** Available records **
=== Begin Enclosure ===

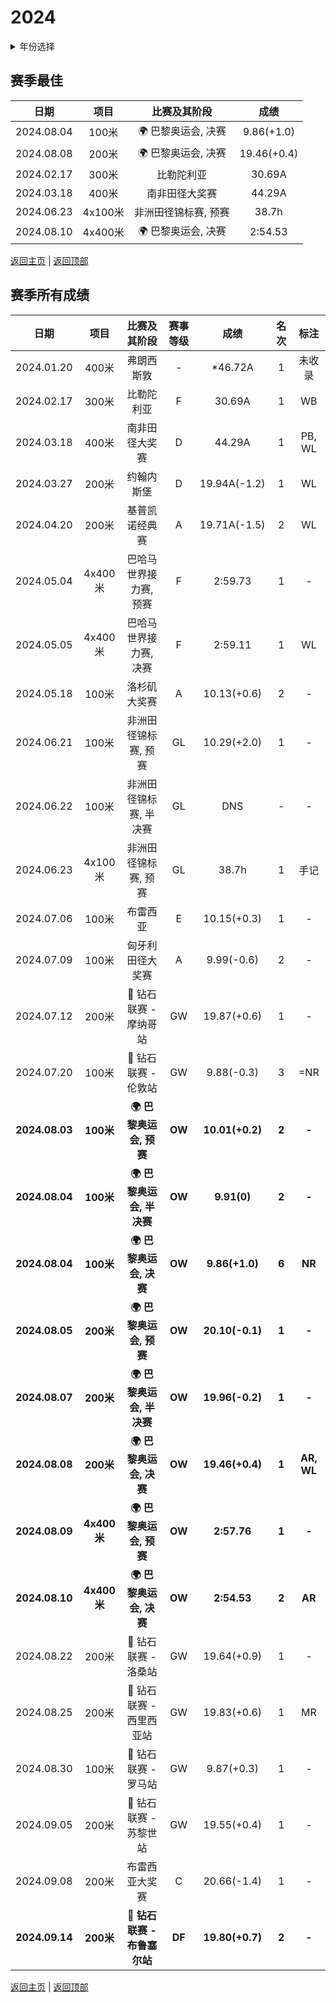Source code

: # 2024

<details>
<summary>年份选择</summary>

- [2024](./2024.md)

- [2023](./2023.md)

- [2022](./2022.md)

- [2021](./2021.md)

- [2020](./2020.md)

- [2019](./2019.md)

</details>

## 赛季最佳

|    日期    |  项目   |          比赛及其阶段           |    成绩     |
| :--------: | :-----: | :-----------------------------: | :---------: |
| 2024.08.04 |  100米  | :earth_africa: 巴黎奥运会, 决赛 | 9.86(+1.0)  |
| 2024.08.08 |  200米  | :earth_africa: 巴黎奥运会, 决赛 | 19.46(+0.4) |
| 2024.02.17 |  300米  |           比勒陀利亚            |   30.69A    |
| 2024.03.18 |  400米  |         南非田径大奖赛          |   44.29A    |
| 2024.06.23 | 4x100米 |      非洲田径锦标赛, 预赛       |    38.7h    |
| 2024.08.10 | 4x400米 | :earth_africa: 巴黎奥运会, 决赛 |   2:54.53   |

[返回主页](../Profile.md) | [返回顶部](#2024)

## 赛季所有成绩

|      日期      |    项目     |                        比赛及其阶段                         | 赛事等级 |      成绩       | 名次  |    标注    |
| :------------: | :---------: | :---------------------------------------------------------: | :------: | :-------------: | :---: | :--------: |
|   2024.01.20   |    400米    |                         弗朗西斯敦                          |    -     |     *46.72A     |   1   |   未收录   |
|   2024.02.17   |    300米    |                         比勒陀利亚                          |    F     |     30.69A      |   1   |     WB     |
|   2024.03.18   |    400米    |                       南非田径大奖赛                        |    D     |     44.29A      |   1   |   PB, WL   |
|   2024.03.27   |    200米    |                         约翰内斯堡                          |    D     |  19.94A(-1.2)   |   1   |     WL     |
|   2024.04.20   |    200米    |                       基普凯诺经典赛                        |    A     |  19.71A(-1.5)   |   2   |     WL     |
|   2024.05.04   |   4x400米   |                   巴哈马世界接力赛, 预赛                    |    F     |     2:59.73     |   1   |     -      |
|   2024.05.05   |   4x400米   |                   巴哈马世界接力赛, 决赛                    |    F     |     2:59.11     |   1   |     WL     |
|   2024.05.18   |    100米    |                        洛杉矶大奖赛                         |    A     |   10.13(+0.6)   |   2   |     -      |
|   2024.06.21   |    100米    |                    非洲田径锦标赛, 预赛                     |    GL    |   10.29(+2.0)   |   1   |     -      |
|   2024.06.22   |    100米    |                   非洲田径锦标赛, 半决赛                    |    GL    |       DNS       |   -   |     -      |
|   2024.06.23   |   4x100米   |                    非洲田径锦标赛, 预赛                     |    GL    |      38.7h      |   1   |    手记    |
|   2024.07.06   |    100米    |                          布雷西亚                           |    E     |   10.15(+0.3)   |   1   |     -      |
|   2024.07.09   |    100米    |                      匈牙利田径大奖赛                       |    A     |   9.99(-0.6)    |   2   |     -      |
|   2024.07.12   |    200米    |    :diamond_shape_with_a_dot_inside: 钻石联赛 - 摩纳哥站    |    GW    |   19.87(+0.6)   |   1   |     -      |
|   2024.07.20   |    100米    |     :diamond_shape_with_a_dot_inside: 钻石联赛 - 伦敦站     |    GW    |   9.88(-0.3)    |   3   |    =NR     |
| **2024.08.03** |  **100米**  |             **:earth_africa: 巴黎奥运会, 预赛**             |  **OW**  | **10.01(+0.2)** | **2** |   **-**    |
| **2024.08.04** |  **100米**  |            **:earth_africa: 巴黎奥运会, 半决赛**            |  **OW**  |   **9.91(0)**   | **2** |   **-**    |
| **2024.08.04** |  **100米**  |             **:earth_africa: 巴黎奥运会, 决赛**             |  **OW**  | **9.86(+1.0)**  | **6** |   **NR**   |
| **2024.08.05** |  **200米**  |             **:earth_africa: 巴黎奥运会, 预赛**             |  **OW**  | **20.10(-0.1)** | **1** |   **-**    |
| **2024.08.07** |  **200米**  |            **:earth_africa: 巴黎奥运会, 半决赛**            |  **OW**  | **19.96(-0.2)** | **1** |   **-**    |
| **2024.08.08** |  **200米**  |             **:earth_africa: 巴黎奥运会, 决赛**             |  **OW**  | **19.46(+0.4)** | **1** | **AR, WL** |
| **2024.08.09** | **4x400米** |             **:earth_africa: 巴黎奥运会, 预赛**             |  **OW**  |   **2:57.76**   | **1** |   **-**    |
| **2024.08.10** | **4x400米** |             **:earth_africa: 巴黎奥运会, 决赛**             |  **OW**  |   **2:54.53**   | **2** |   **AR**   |
|   2024.08.22   |    200米    |     :diamond_shape_with_a_dot_inside: 钻石联赛 - 洛桑站     |    GW    |   19.64(+0.9)   |   1   |     -      |
|   2024.08.25   |    200米    |   :diamond_shape_with_a_dot_inside: 钻石联赛 - 西里西亚站   |    GW    |   19.83(+0.6)   |   1   |     MR     |
|   2024.08.30   |    100米    |     :diamond_shape_with_a_dot_inside: 钻石联赛 - 罗马站     |    GW    |   9.87(+0.3)    |   1   |     -      |
|   2024.09.05   |    200米    |    :diamond_shape_with_a_dot_inside: 钻石联赛 - 苏黎世站    |    GW    |   19.55(+0.4)   |   1   |     -      |
|   2024.09.08   |    200米    |                       布雷西亚大奖赛                        |    C     |   20.66(-1.4)   |   1   |     -      |
| **2024.09.14** |  **200米**  | **:diamond_shape_with_a_dot_inside: 钻石联赛 - 布鲁塞尔站** |  **DF**  | **19.80(+0.7)** | **2** |   **-**    |

[返回主页](../Profile.md) | [返回顶部](#2024)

=== End Enclosure ===

** Instructions for the task **
Drop every picture and repeat the rest of the entries exactly.

** Answer for this exercise **
Source code

: # 2024

<details>
<summary>年份选择</summary>

- [2024](./2024.md)

- [2023](./2023.md)

- [2022](./2022.md)

- [2021](./2021.md)

- [2020](./2020.md)

- [2019](./2019.md)

</details>

## 赛季最佳

|    日期    |  项目   |          比赛及其阶段           |    成绩     |
| :--------: | :-----: | :-----------------------------: | :---------: |
| 2024.08.04 |  100米  | :earth_africa: 巴黎奥运会, 决赛 | 9.86(+1.0)  |
| 2024.08.08 |  200米  | :earth_africa: 巴黎奥运会, 决赛 | 19.46(+0.4) |
| 2024.02.17 |  300米  |           比勒陀利亚            |   30.69A    |
| 2024.03.18 |  400米  |         南非田径大奖赛          |   44.29A    |
| 2024.06.23 | 4x100米 |      非洲田径锦标赛, 预赛       |    38.7h    |
| 2024.08.10 | 4x400米 | :earth_africa: 巴黎奥运会, 决赛 |   2:54.53   |

[返回主页](../Profile.md) | [返回顶部](#2024)

## 赛季所有成绩

|      日期      |    项目     |                        比赛及其阶段                         | 赛事等级 |      成绩       | 名次  |    标注    |
| :------------: | :---------: | :---------------------------------------------------------: | :------: | :-------------: | :---: | :--------: |
|   2024.01.20   |    400米    |                         弗朗西斯敦                          |    -     |     *46.72A     |   1   |   未收录   |
|   2024.02.17   |    300米    |                         比勒陀利亚                          |    F     |     30.69A      |   1   |     WB     |
|   2024.03.18   |    400米    |                       南非田径大奖赛                        |    D     |     44.29A      |   1   |   PB, WL   |
|   2024.03.27   |    200米    |                         约翰内斯堡                          |    D     |  19.94A(-1.2)   |   1   |     WL     |
|   2024.04.20   |    200米    |                       基普凯诺经典赛                        |    A     |  19.71A(-1.5)   |   2   |     WL     |
|   2024.05.04   |   4x400米   |                   巴哈马世界接力赛, 预赛                    |    F     |     2:59.73     |   1   |     -      |
|   2024.05.05   |   4x400米   |                   巴哈马世界接力赛, 决赛                    |    F     |     2:59.11     |   1   |     WL     |
|   2024.05.18   |    100米    |                        洛杉矶大奖赛                         |    A     |   10.13(+0.6)   |   2   |     -      |
|   2024.06.21   |    100米    |                    非洲田径锦标赛, 预赛                     |    GL    |   10.29(+2.0)   |   1   |     -      |
|   2024.06.22   |    100米    |                   非洲田径锦标赛, 半决赛                    |    GL    |       DNS       |   -   |     -      |
|   2024.06.23   |   4x100米   |                    非洲田径锦标赛, 预赛                     |    GL    |      38.7h      |   1   |    手记    |
|   2024.07.06   |    100米    |                          布雷西亚                           |    E     |   10.15(+0.3)   |   1   |     -      |
|   2024.07.09   |    100米    |                      匈牙利田径大奖赛                       |    A     |   9.99(-0.6)    |   2   |     -      |
|   2024.07.12   |    200米    |    :diamond_shape_with_a_dot_inside: 钻石联赛 - 摩纳哥站    |    GW    |   19.87(+0.6)   |   1   |     -      |
|   2024.07.20   |    100米    |     :diamond_shape_with_a_dot_inside: 钻石联赛 - 伦敦站     |    GW    |   9.88(-0.3)    |   3   |    =NR     |
| **2024.08.03** |  **100米**  |             **:earth_africa: 巴黎奥运会, 预赛**             |  **OW**  | **10.01(+0.2)** | **2** |   **-**    |
| **2024.08.04** |  **100米**  |            **:earth_africa: 巴黎奥运会, 半决赛**            |  **OW**  |   **9.91(0)**   | **2** |   **-**    |
| **2024.08.04** |  **100米**  |             **:earth_africa: 巴黎奥运会, 决赛**             |  **OW**  | **9.86(+1.0)**  | **6** |   **NR**   |
| **2024.08.05** |  **200米**  |             **:earth_africa: 巴黎奥运会, 预赛**             |  **OW**  | **20.10(-0.1)** | **1** |   **-**    |
| **2024.08.07** |  **200米**  |            **:earth_africa: 巴黎奥运会, 半决赛**            |  **OW**  | **19.96(-0.2)** | **1** |   **-**    |
| **2024.08.08** |  **200米**  |             **:earth_africa: 巴黎奥运会, 决赛**             |  **OW**  | **19.46(+0.4)** | **1** | **AR, WL** |
| **2024.08.09** | **4x400米** |             **:earth_africa: 巴黎奥运会, 预赛**             |  **OW**  |   **2:57.76**   | **1** |   **-**    |
| **2024.08.10** | **4x400米** |             **:earth_africa: 巴黎奥运会, 决赛**             |  **OW**  |   **2:54.53**   | **2** |   **AR**   |
|   2024.08.22   |    200米    |     :diamond_shape_with_a_dot_inside: 钻石联赛 - 洛桑站     |    GW    |   19.64(+0.9)   |   1   |     -      |
|   2024.08.25   |    200米    |   :diamond_shape_with_a_dot_inside: 钻石联赛 - 西里西亚站   |    GW    |   19.83(+0.6)   |   1   |     MR     |
|   2024.08.30   |    100米    |     :diamond_shape_with_a_dot_inside: 钻石联赛 - 罗马站     |    GW    |   9.87(+0.3)    |   1   |     -      |
|   2024.09.05   |    200米    |    :diamond_shape_with_a_dot_inside: 钻石联赛 - 苏黎世站    |    GW    |   19.55(+0.4)   |   1   |     -      |
|   2024.09.08   |    200米    |                       布雷西亚大奖赛                        |    C     |   20.66(-1.4)   |   1   |     -      |
| **2024.09.14** |  **200米**  | **:diamond_shape_with_a_dot_inside: 钻石联赛 - 布鲁塞尔站** |  **DF**  | **19.80(+0.7)** | **2** |   **-**    |

[返回主页](../Profile.md) | [返回顶部](#2024)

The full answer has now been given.